Background Ventricular septal defect (VSD) is the most common congenital cardiac defect for which outcomes are not uniform. There is a lack of consensus on the risk factors for the unfavorable outcomes following surgical VSD closure. Aim The aim of this study was to determine the risk factors and the predictors of major adverse events (MAEs) and complications following surgical closure of VSD in children weighing less than 10 kg. Methods This retrospective cohort study included children less than 10 kg who underwent surgical closure of congenital VSD of any type with or without associated congenital heart diseases. Patients with associated major cardiac anomalies were excluded. Preoperative, operative and postoperative data were collected from medical records. Results This study included 127 patients 52.8% were males, the median age was 8.0 months (IQR = 6.0–11.0 months), and their median weight was 5.7 kg (IQR = 4.8–7.0). Mortality was in one patient (0.8%) Multivariable logistic regression analysis revealed that male sex group (observational data), previous pulmonary artery banding (PAB), and significant intraoperative residual VSD were significant risk factors for the development of MAEs (odds ratios were 3.398, 14.282, and 8.634, respectively).

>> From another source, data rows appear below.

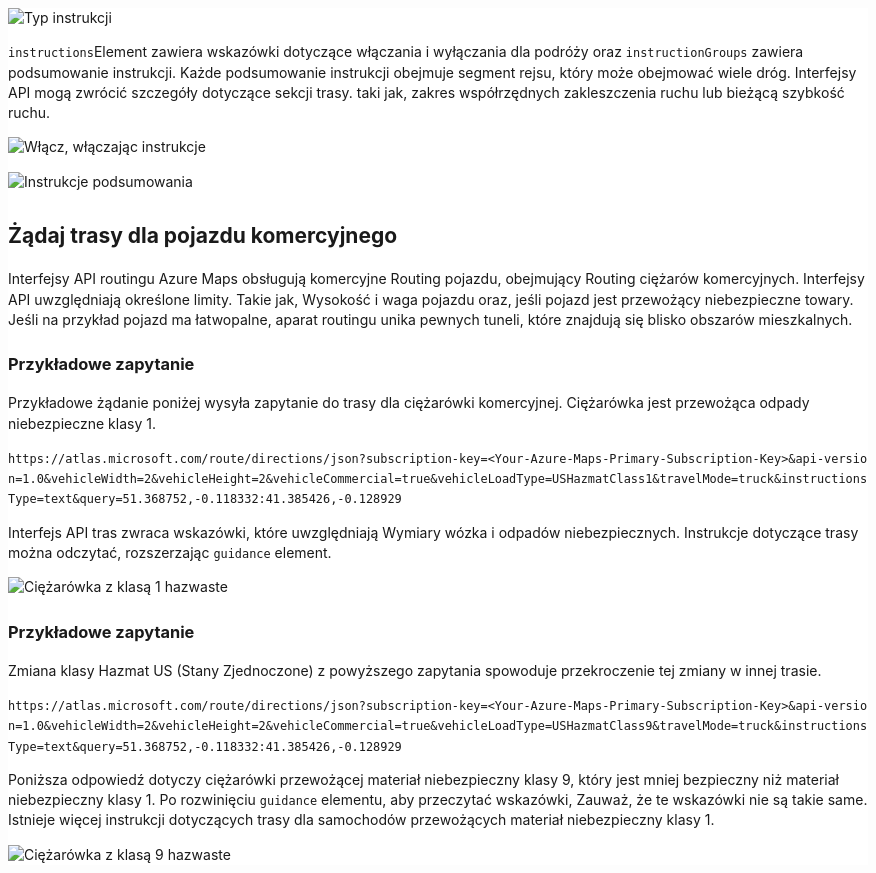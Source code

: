![Typ instrukcji](media/how-to-use-best-practices-for-routing/instructions-type-img.png)

`instructions`Element zawiera wskazówki dotyczące włączania i wyłączania dla podróży oraz `instructionGroups` zawiera podsumowanie instrukcji. Każde podsumowanie instrukcji obejmuje segment rejsu, który może obejmować wiele dróg. Interfejsy API mogą zwrócić szczegóły dotyczące sekcji trasy. taki jak, zakres współrzędnych zakleszczenia ruchu lub bieżącą szybkość ruchu.

![Włącz, włączając instrukcje](media/how-to-use-best-practices-for-routing/instructions-turn-by-turn-img.png)

![Instrukcje podsumowania](media/how-to-use-best-practices-for-routing/instructions-summary-img.png)

## <a name="request-a-route-for-a-commercial-vehicle"></a>Żądaj trasy dla pojazdu komercyjnego

Interfejsy API routingu Azure Maps obsługują komercyjne Routing pojazdu, obejmujący Routing ciężarów komercyjnych. Interfejsy API uwzględniają określone limity. Takie jak, Wysokość i waga pojazdu oraz, jeśli pojazd jest przewożący niebezpieczne towary. Jeśli na przykład pojazd ma łatwopalne, aparat routingu unika pewnych tuneli, które znajdują się blisko obszarów mieszkalnych.

### <a name="sample-query"></a>Przykładowe zapytanie

Przykładowe żądanie poniżej wysyła zapytanie do trasy dla ciężarówki komercyjnej. Ciężarówka jest przewożąca odpady niebezpieczne klasy 1.

```http
https://atlas.microsoft.com/route/directions/json?subscription-key=<Your-Azure-Maps-Primary-Subscription-Key>&api-version=1.0&vehicleWidth=2&vehicleHeight=2&vehicleCommercial=true&vehicleLoadType=USHazmatClass1&travelMode=truck&instructionsType=text&query=51.368752,-0.118332:41.385426,-0.128929
```

Interfejs API tras zwraca wskazówki, które uwzględniają Wymiary wózka i odpadów niebezpiecznych. Instrukcje dotyczące trasy można odczytać, rozszerzając `guidance` element.

![Ciężarówka z klasą 1 hazwaste](media/how-to-use-best-practices-for-routing/truck-with-hazwaste-img.png)

### <a name="sample-query"></a>Przykładowe zapytanie

Zmiana klasy Hazmat US (Stany Zjednoczone) z powyższego zapytania spowoduje przekroczenie tej zmiany w innej trasie.

```http
https://atlas.microsoft.com/route/directions/json?subscription-key=<Your-Azure-Maps-Primary-Subscription-Key>&api-version=1.0&vehicleWidth=2&vehicleHeight=2&vehicleCommercial=true&vehicleLoadType=USHazmatClass9&travelMode=truck&instructionsType=text&query=51.368752,-0.118332:41.385426,-0.128929
```

Poniższa odpowiedź dotyczy ciężarówki przewożącej materiał niebezpieczny klasy 9, który jest mniej bezpieczny niż materiał niebezpieczny klasy 1. Po rozwinięciu `guidance` elementu, aby przeczytać wskazówki, Zauważ, że te wskazówki nie są takie same. Istnieje więcej instrukcji dotyczących trasy dla samochodów przewożących materiał niebezpieczny klasy 1.



![Ciężarówka z klasą 9 hazwaste](media/how-to-use-best-practices-for-routing/truck-with-hazwaste9-img.png)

Trisomy 21 syndrome (odds ratio: 5.678) contributed significantly to prolonged ventilation. Pulmonary artery banding (odds ratio: 14.415), significant intraoperative (3 mm) residual VSD (odds ratio: 11.262), and long cross-clamp time (odds ratio: 1.064) were significant predictors of prolonged ICU stay, whereas prolonged hospital stay was observed significantly in male sex group (odds ratio: 12.8281), PAB (odds ratio: 2.669), and significant intraoperative (3 mm) residual VSD (odds ratio: 19.551). Conclusions Surgical VSD repair is considered a safe procedure with very low mortality. Trisomy 21 was a significant risk factor for prolonged ventilation. Further, PAB, significant intraoperative residual of 3 mm or more that required a second pulmonary bypass, and a greater cross-clamp time were significant predictors of MAE and associated complications with prolonged ICU and hospital stay.